Sunday
Apr082007
Sex on the Net II
Sunday, April 8, 2007 at 1:33AM
Here are some more selected stories with a sexual twist collected from various Internet sources.
- Firefighter dons bikini for a stroll in the park
Steven S. Cole, a 46-year-old volunteer firefighter, was arrested Tuesday after police received a report that an intoxicated man was walking and driving around Heritage Oak Park in Mason. Police said Cole was wearing a blond wig, pink flip-flops and a red-black-and-white striped bikini with the top filled out by tan water balloons. Cole's blood-alcohol test registered 0.174, more than twice Ohio's legal driving limit of 0.08, the arrest report said. "He is obviously humiliated and embarrassed by the entire situation," said Cole's lawyer, Charlie Rittgers, who added that he is investigating the circumstances that led to the arrest.

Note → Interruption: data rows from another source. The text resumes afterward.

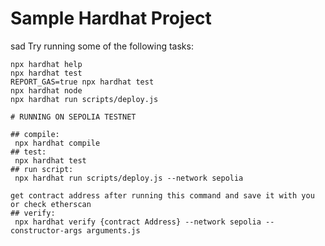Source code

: # Sample Hardhat Project

sad
Try running some of the following tasks:

```shell
npx hardhat help
npx hardhat test
REPORT_GAS=true npx hardhat test
npx hardhat node
npx hardhat run scripts/deploy.js

# RUNNING ON SEPOLIA TESTNET

## compile:
 npx hardhat compile
## test:
 npx hardhat test
## run script:
 npx hardhat run scripts/deploy.js --network sepolia

get contract address after running this command and save it with you or check etherscan
## verify:
 npx hardhat verify {contract Address} --network sepolia --constructor-args arguments.js

```
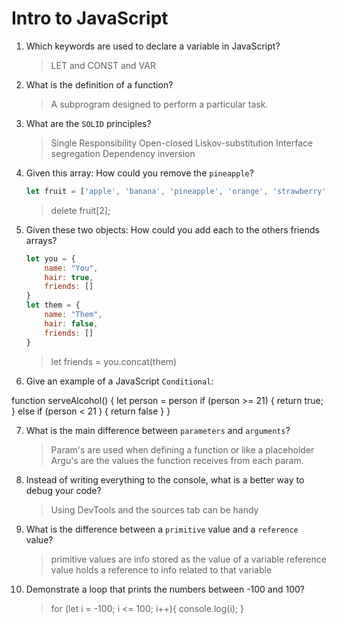 # Intro to JavaScript
01. Which keywords are used to declare a variable in JavaScript?

    > LET and CONST and VAR

02. What is the definition of a function?

    > A subprogram designed to perform a particular task.
    

03. What are the `SOLID` principles?

    > Single Responsibility 
      Open-closed 
      Liskov-substitution
      Interface segregation
      Dependency inversion


04. Given this array: How could you remove the `pineapple`?

    ```js
    let fruit = ['apple', 'banana', 'pineapple', 'orange', 'strawberry']
    ```

    > delete fruit[2];

05. Given these two objects: How could you add each to the others friends arrays?

    ```js
    let you = {
        name: "You",
        hair: true,
        friends: []
    }
    let them = {
        name: "Them",
        hair: false,
        friends: []
    }
    ```

    > let friends = you.concat(them)

06. Give an example of a JavaScript `Conditional`:

function serveAlcohol() {
    let person = person
     if (person >= 21) {
    return true;
} else if (person < 21 ) {
    return false
}
}


07. What is the main difference between `parameters` and `arguments`?

    > Param's are used when defining a function or like a placeholder
    Argu's are the values the function receives from each param. 

08. Instead of writing everything to the console, what is a better way to debug your code?

    > Using DevTools and the sources tab can be handy

09. What is the difference between a `primitive` value and a `reference` value?

    > primitive values are info stored as the value of a variable
    reference value holds a reference to info related to that variable

10. Demonstrate a loop that prints the numbers between -100 and 100?

    > for (let i = -100; i <= 100; i++){
        console.log(i);
    }

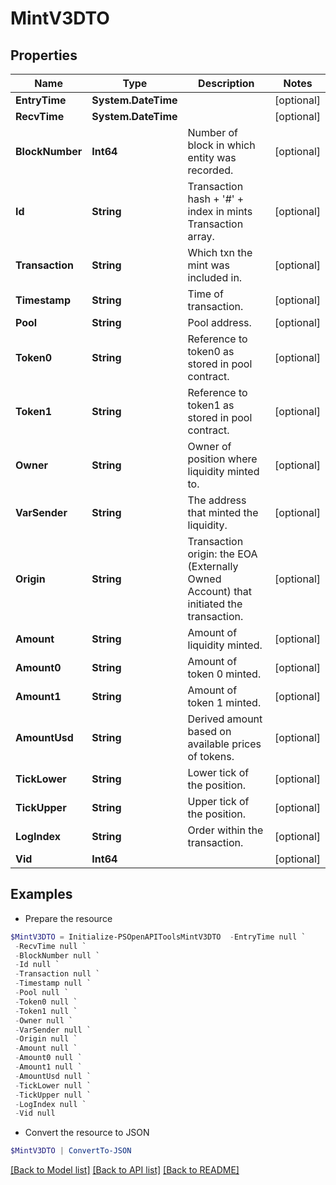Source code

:# MintV3DTO
## Properties

Name | Type | Description | Notes
------------ | ------------- | ------------- | -------------
**EntryTime** | **System.DateTime** |  | [optional] 
**RecvTime** | **System.DateTime** |  | [optional] 
**BlockNumber** | **Int64** | Number of block in which entity was recorded. | [optional] 
**Id** | **String** | Transaction hash + &#39;#&#39; + index in mints Transaction array. | [optional] 
**Transaction** | **String** | Which txn the mint was included in. | [optional] 
**Timestamp** | **String** | Time of transaction. | [optional] 
**Pool** | **String** | Pool address. | [optional] 
**Token0** | **String** | Reference to token0 as stored in pool contract. | [optional] 
**Token1** | **String** | Reference to token1 as stored in pool contract. | [optional] 
**Owner** | **String** | Owner of position where liquidity minted to. | [optional] 
**VarSender** | **String** | The address that minted the liquidity. | [optional] 
**Origin** | **String** | Transaction origin: the EOA (Externally Owned Account) that initiated the transaction. | [optional] 
**Amount** | **String** | Amount of liquidity minted. | [optional] 
**Amount0** | **String** | Amount of token 0 minted. | [optional] 
**Amount1** | **String** | Amount of token 1 minted. | [optional] 
**AmountUsd** | **String** | Derived amount based on available prices of tokens. | [optional] 
**TickLower** | **String** | Lower tick of the position. | [optional] 
**TickUpper** | **String** | Upper tick of the position. | [optional] 
**LogIndex** | **String** | Order within the transaction. | [optional] 
**Vid** | **Int64** |  | [optional] 

## Examples

- Prepare the resource
```powershell
$MintV3DTO = Initialize-PSOpenAPIToolsMintV3DTO  -EntryTime null `
 -RecvTime null `
 -BlockNumber null `
 -Id null `
 -Transaction null `
 -Timestamp null `
 -Pool null `
 -Token0 null `
 -Token1 null `
 -Owner null `
 -VarSender null `
 -Origin null `
 -Amount null `
 -Amount0 null `
 -Amount1 null `
 -AmountUsd null `
 -TickLower null `
 -TickUpper null `
 -LogIndex null `
 -Vid null
```

- Convert the resource to JSON
```powershell
$MintV3DTO | ConvertTo-JSON
```

[[Back to Model list]](../README.md#documentation-for-models) [[Back to API list]](../README.md#documentation-for-api-endpoints) [[Back to README]](../README.md)

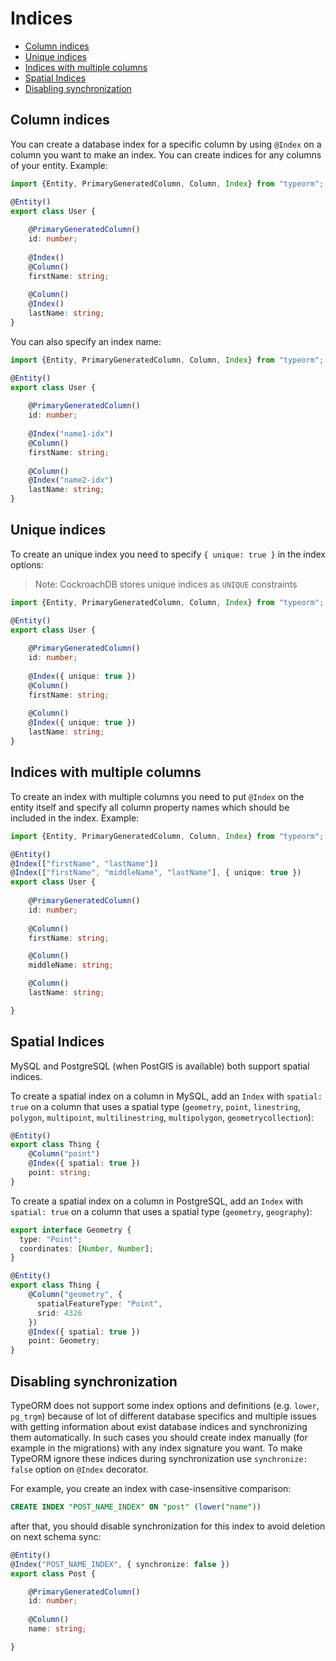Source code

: # Indices

* [Column indices](#column-indices)
* [Unique indices](#unique-indices)
* [Indices with multiple columns](#indices-with-multiple-columns)
* [Spatial Indices](#spatial-indices)
* [Disabling synchronization](#disabling-synchronization)

## Column indices

You can create a database index for a specific column by using `@Index` on a column you want to make an index.
You can create indices for any columns of your entity.
Example:

```typescript
import {Entity, PrimaryGeneratedColumn, Column, Index} from "typeorm";

@Entity()
export class User {
    
    @PrimaryGeneratedColumn()
    id: number;
    
    @Index()
    @Column()
    firstName: string;
    
    @Column()
    @Index()
    lastName: string;
}
```

You can also specify an index name:

```typescript
import {Entity, PrimaryGeneratedColumn, Column, Index} from "typeorm";

@Entity()
export class User {
    
    @PrimaryGeneratedColumn()
    id: number;
    
    @Index("name1-idx")
    @Column()
    firstName: string;
    
    @Column()
    @Index("name2-idx")
    lastName: string;
}
```

## Unique indices

To create an unique index you need to specify `{ unique: true }` in the index options:

> Note: CockroachDB stores unique indices as `UNIQUE` constraints

```typescript
import {Entity, PrimaryGeneratedColumn, Column, Index} from "typeorm";

@Entity()
export class User {
    
    @PrimaryGeneratedColumn()
    id: number;
    
    @Index({ unique: true })
    @Column()
    firstName: string;
    
    @Column()
    @Index({ unique: true })
    lastName: string;
}
```

## Indices with multiple columns

To create an index with multiple columns you need to put `@Index` on the entity itself
and specify all column property names which should be included in the index.
Example:

```typescript
import {Entity, PrimaryGeneratedColumn, Column, Index} from "typeorm";

@Entity()
@Index(["firstName", "lastName"])
@Index(["firstName", "middleName", "lastName"], { unique: true })
export class User {
    
    @PrimaryGeneratedColumn()
    id: number;
    
    @Column()
    firstName: string;

    @Column()
    middleName: string;

    @Column()
    lastName: string;

}
```

## Spatial Indices

MySQL and PostgreSQL (when PostGIS is available) both support spatial indices.

To create a spatial index on a column in MySQL, add an `Index` with `spatial:
true` on a column that uses a spatial type (`geometry`, `point`, `linestring`,
`polygon`, `multipoint`, `multilinestring`, `multipolygon`,
`geometrycollection`):

```typescript
@Entity()
export class Thing {
    @Column("point")
    @Index({ spatial: true })
    point: string;
}
```

To create a spatial index on a column in PostgreSQL, add an `Index` with `spatial: true` on a column that uses a spatial type (`geometry`, `geography`):

```typescript
export interface Geometry {
  type: "Point";
  coordinates: [Number, Number];
}

@Entity()
export class Thing {
    @Column("geometry", {
      spatialFeatureType: "Point",
      srid: 4326
    })
    @Index({ spatial: true })
    point: Geometry;
}
```

## Disabling synchronization

TypeORM does not support some index options and definitions (e.g. `lower`, `pg_trgm`) because of lot of different database specifics and multiple
issues with getting information about exist database indices and synchronizing them automatically. In such cases you should create index manually
(for example in the migrations) with any index signature you want. To make TypeORM ignore these indices during synchronization use `synchronize: false`
option on `@Index` decorator.

For example, you create an index with case-insensitive comparison:

```sql
CREATE INDEX "POST_NAME_INDEX" ON "post" (lower("name"))
```

after that, you should disable synchronization for this index to avoid deletion on next schema sync:

```ts
@Entity()
@Index("POST_NAME_INDEX", { synchronize: false })
export class Post {

    @PrimaryGeneratedColumn()
    id: number;
    
    @Column()
    name: string;

}
```




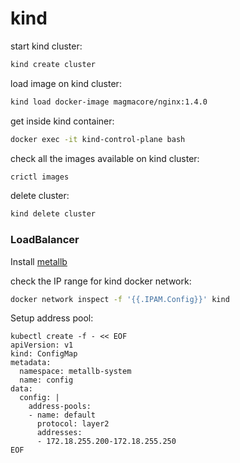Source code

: # kind

start kind cluster:
```bash
kind create cluster
```

load image on kind cluster:
```bash
kind load docker-image magmacore/nginx:1.4.0
```

get inside kind container:
```bash
docker exec -it kind-control-plane bash
```

check all the images available on kind cluster:
```bash
crictl images
```

delete cluster:
```bash
kind delete cluster
```

### LoadBalancer

Install [metallb](https://metallb.universe.tf/installation/#installation-by-manifest)

check the IP range for kind docker network:
```bash
docker network inspect -f '{{.IPAM.Config}}' kind
```

Setup address pool:
```
kubectl create -f - << EOF
apiVersion: v1
kind: ConfigMap
metadata:
  namespace: metallb-system
  name: config
data:
  config: |
    address-pools:
    - name: default
      protocol: layer2
      addresses:
      - 172.18.255.200-172.18.255.250
EOF
```


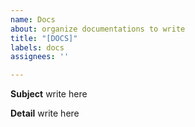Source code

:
 ```yaml
---
name: Docs
about: organize documentations to write
title: "[DOCS]"
labels: docs
assignees: ''

---
```


**Subject**
write here

**Detail**
write here
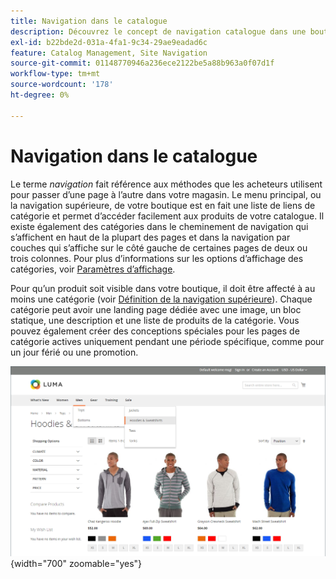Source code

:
 ```yaml
---
title: Navigation dans le catalogue
description: Découvrez le concept de navigation catalogue dans une boutique web.
exl-id: b22bde2d-031a-4fa1-9c34-29ae9eadad6c
feature: Catalog Management, Site Navigation
source-git-commit: 01148770946a236ece2122be5a88b963a0f07d1f
workflow-type: tm+mt
source-wordcount: '178'
ht-degree: 0%

---
```


# Navigation dans le catalogue

Le terme _navigation_ fait référence aux méthodes que les acheteurs utilisent pour passer d’une page à l’autre dans votre magasin. Le menu principal, ou la navigation supérieure, de votre boutique est en fait une liste de liens de catégorie et permet d’accéder facilement aux produits de votre catalogue. Il existe également des catégories dans le cheminement de navigation qui s’affichent en haut de la plupart des pages et dans la navigation par couches qui s’affiche sur le côté gauche de certaines pages de deux ou trois colonnes. Pour plus d’informations sur les options d’affichage des catégories, voir [Paramètres d’affichage](categories-display-settings.md).

Pour qu’un produit soit visible dans votre boutique, il doit être affecté à au moins une catégorie (voir [Définition de la navigation supérieure](navigation-top.md)). Chaque catégorie peut avoir une landing page dédiée avec une image, un bloc statique, une description et une liste de produits de la catégorie. Vous pouvez également créer des conceptions spéciales pour les pages de catégorie actives uniquement pendant une période spécifique, comme pour un jour férié ou une promotion.

![Navigation dans le catalogue sur le storefront](./assets/storefront-menu-levels.png){width="700" zoomable="yes"}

- Pregnant Woman Accused of Selling Sex
Diana Cornwell, 34, and her husband, Jesse, 32, each face prostitution charges, Anne Arundel County police said. Diana who is seven months pregnant is accused of using an Internet ad service to solicit money for sex.
"She advertised that she was pregnant and married," and she did so with her husband's knowledge, said Cpl. Sara Schriver, a police spokeswoman. "I have not heard of this before."
According to police, Cornwell posted an ad on craigslist.org, an Internet classified ad service, in which she offered sex for $300. An undercover officer made an appointment, and Jesse Cornwell greeted the officer at the door of their Pasadena home. Jesse Cornwell knew the officer was there for sex with his wife, police said. Diana Cornwell was charged with prostitution, scheduling an act of prostitution and operating a house of prostitution. Her husband was charged with the latter two offenses.
- The Big Metal Penis Festival
Recently held was the Kanamara festival in Kawasaki city, which basically involves a lot people parading a giant pink penis around the town. Otherwise known as the “big metal penis festival,” the event is traditionally a celebration of fertility. Among those in attendance were couples hoping for children, bemused locals, and a fair few transvestites.
Surely the most hedonistic hi-jinks you'll ever find on a weekend afternoon, it takes place at the Wakamiya Hachimangu shrine, near Kawasaki Daishi station. The jaw-dropping festivities include old folks carving phallic symbols out of daikon, giant wooden members that you can sit astride and hug for good luck, and stands selling willy-shaped lollipops and hot dogs. Live bands and traditional dancing and drumming performances add to the celebratory air, and the event culminates in a parade around town featuring three shlong-shaped portable shrines. This is the sort of demented behavior you'd get into deep trouble for at school, but here, anything goes.
- Sex in the 1700's
Prostitutes, perversions and public scandals – the stuff of the 21st century tabloids was familiar to readers three centuries earlier, according to new research from the University of Leeds. The reading of erotic literature was already a social activity 300 years ago.
Jenny Skipp’s three-year PhD study examined, catalogued and categorised every known erotic text published in eighteenth-century Britain: "I tried to get a grip on just how many were published, detail the various types of sexual behaviour portrayed and find out who was doing what – and to whom." It proved a surprisingly rich field: "Most people have heard of Fanny Hill, but there was a huge amount of erotic literature published in the 18th century."
Despite earlier work suggesting that these texts were only for solitary consumption – at home, alone, and behind closed doors – Skipp’s work throws up a surprising image of how these works were used.
"They would be read in public – everywhere from London's rough-and-ready alehouses to the city’s thriving coffee houses, which weren't quite the focus of polite society in the way we sometimes think," she explained. "Some texts even came as questions and answers and were clearly intended for groups of men to read together, with one asking the questions and the others answering them."